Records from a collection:
★ ★ ★

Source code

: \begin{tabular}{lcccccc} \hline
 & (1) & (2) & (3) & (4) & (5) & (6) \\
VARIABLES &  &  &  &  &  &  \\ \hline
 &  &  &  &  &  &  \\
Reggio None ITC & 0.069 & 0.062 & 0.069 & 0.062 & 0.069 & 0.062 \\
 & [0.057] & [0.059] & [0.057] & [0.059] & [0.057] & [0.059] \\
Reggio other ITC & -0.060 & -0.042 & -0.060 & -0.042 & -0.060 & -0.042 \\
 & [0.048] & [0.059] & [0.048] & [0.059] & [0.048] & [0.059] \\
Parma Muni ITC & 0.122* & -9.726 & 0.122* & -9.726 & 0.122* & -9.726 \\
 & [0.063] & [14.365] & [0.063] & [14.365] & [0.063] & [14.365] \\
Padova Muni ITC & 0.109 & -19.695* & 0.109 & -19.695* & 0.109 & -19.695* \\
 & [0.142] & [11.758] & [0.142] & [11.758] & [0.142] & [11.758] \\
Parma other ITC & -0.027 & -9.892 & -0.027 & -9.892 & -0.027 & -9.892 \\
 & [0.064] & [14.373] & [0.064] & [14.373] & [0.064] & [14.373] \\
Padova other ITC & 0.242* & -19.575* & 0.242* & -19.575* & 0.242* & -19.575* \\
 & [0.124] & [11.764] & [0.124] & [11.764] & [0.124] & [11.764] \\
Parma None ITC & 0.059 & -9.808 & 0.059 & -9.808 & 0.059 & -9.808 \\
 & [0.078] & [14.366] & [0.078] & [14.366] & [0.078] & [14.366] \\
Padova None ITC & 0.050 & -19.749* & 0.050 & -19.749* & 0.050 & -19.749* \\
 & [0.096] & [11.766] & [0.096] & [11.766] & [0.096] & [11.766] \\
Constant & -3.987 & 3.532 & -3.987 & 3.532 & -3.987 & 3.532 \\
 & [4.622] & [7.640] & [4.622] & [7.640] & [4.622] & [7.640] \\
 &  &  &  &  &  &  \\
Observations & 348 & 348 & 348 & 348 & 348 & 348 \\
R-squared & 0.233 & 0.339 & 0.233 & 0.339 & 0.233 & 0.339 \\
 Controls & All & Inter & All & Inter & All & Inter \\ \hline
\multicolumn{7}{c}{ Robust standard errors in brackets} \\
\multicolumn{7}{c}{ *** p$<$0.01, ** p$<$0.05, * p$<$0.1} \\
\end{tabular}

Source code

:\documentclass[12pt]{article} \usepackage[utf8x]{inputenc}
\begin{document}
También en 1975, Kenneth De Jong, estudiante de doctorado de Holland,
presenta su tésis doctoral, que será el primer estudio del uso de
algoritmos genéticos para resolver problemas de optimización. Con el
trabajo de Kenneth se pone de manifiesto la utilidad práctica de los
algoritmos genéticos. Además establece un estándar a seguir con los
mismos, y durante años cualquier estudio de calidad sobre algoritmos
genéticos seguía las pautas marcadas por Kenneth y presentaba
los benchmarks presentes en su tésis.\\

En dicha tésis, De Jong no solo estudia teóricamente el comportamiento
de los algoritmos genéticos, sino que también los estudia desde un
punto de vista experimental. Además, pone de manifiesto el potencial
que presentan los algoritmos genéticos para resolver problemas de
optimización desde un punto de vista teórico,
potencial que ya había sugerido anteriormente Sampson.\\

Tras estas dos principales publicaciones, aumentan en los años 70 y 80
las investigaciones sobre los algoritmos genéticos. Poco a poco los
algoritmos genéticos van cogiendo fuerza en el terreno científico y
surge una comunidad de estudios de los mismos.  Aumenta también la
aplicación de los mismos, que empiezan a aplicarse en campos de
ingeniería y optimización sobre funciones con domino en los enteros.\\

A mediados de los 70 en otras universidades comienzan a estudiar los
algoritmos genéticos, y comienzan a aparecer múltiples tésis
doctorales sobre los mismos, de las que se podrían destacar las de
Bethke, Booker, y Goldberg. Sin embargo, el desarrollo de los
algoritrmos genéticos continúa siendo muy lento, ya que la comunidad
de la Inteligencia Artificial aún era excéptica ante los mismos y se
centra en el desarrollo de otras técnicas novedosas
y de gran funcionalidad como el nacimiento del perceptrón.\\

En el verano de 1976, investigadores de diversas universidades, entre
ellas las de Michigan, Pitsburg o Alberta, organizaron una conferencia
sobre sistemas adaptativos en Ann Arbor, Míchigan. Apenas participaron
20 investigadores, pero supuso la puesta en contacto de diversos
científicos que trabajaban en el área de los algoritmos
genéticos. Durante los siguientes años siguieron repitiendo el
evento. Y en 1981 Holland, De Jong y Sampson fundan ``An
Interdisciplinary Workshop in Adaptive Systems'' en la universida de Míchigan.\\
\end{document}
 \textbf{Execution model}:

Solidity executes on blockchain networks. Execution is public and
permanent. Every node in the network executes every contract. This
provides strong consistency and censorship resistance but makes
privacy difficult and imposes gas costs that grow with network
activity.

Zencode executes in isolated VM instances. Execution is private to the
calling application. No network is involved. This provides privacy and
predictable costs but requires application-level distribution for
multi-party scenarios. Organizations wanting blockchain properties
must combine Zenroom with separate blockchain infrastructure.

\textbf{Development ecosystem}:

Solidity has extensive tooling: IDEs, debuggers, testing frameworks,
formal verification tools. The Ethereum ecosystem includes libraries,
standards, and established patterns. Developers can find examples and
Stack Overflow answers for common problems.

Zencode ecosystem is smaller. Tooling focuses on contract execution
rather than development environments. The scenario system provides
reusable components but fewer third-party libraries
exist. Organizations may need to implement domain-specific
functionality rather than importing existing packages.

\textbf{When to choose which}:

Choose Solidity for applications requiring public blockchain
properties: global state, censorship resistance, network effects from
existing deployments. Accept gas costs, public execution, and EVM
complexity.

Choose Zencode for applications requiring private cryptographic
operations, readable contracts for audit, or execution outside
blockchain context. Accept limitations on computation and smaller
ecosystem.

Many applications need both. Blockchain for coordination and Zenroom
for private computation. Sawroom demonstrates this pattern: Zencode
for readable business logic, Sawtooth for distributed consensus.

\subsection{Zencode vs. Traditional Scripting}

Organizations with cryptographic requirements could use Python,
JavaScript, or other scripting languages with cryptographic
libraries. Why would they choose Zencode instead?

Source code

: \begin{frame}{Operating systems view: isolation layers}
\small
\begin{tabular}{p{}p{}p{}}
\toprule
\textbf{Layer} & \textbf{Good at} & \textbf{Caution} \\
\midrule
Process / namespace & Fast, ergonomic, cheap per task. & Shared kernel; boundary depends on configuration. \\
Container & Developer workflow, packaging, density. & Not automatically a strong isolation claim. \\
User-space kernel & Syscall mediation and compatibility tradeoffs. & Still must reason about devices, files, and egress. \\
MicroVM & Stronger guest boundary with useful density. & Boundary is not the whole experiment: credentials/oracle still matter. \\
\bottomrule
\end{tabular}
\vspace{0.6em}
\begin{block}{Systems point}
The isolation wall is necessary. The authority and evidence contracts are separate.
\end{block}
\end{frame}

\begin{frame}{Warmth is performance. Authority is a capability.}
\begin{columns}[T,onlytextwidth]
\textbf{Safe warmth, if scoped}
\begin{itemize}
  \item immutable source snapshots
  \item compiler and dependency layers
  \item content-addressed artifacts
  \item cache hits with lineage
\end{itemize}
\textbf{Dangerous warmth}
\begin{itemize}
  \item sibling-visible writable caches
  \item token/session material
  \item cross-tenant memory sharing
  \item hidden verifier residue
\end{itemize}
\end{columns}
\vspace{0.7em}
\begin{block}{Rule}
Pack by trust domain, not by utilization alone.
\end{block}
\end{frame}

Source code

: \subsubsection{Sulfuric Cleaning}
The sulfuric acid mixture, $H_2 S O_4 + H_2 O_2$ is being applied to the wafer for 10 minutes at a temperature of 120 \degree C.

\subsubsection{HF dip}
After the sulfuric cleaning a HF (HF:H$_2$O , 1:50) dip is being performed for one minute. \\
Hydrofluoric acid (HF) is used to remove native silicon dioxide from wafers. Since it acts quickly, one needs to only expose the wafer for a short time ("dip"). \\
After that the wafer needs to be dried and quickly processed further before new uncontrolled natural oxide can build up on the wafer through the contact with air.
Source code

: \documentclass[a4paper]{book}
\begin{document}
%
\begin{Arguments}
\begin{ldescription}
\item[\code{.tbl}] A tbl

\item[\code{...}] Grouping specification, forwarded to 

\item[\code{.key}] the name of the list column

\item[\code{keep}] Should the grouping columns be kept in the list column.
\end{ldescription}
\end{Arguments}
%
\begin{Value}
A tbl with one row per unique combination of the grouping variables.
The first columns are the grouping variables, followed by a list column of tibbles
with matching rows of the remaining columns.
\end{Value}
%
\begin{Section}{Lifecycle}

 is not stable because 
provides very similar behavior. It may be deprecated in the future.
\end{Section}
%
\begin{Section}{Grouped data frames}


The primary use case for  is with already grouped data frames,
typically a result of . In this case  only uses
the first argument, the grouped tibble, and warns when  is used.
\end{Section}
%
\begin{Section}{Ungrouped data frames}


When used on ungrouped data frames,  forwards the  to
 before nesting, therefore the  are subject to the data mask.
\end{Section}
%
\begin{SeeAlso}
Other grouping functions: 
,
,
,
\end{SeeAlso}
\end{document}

★ ★ ★

▸ WHAT THE TASK REQUIRES:
Among the lines above, which contain the word "privacy"? Copy every one.

▸ RESPONSE BOX:
privacy difficult and imposes gas costs that grow with network
calling application. No network is involved. This provides privacy and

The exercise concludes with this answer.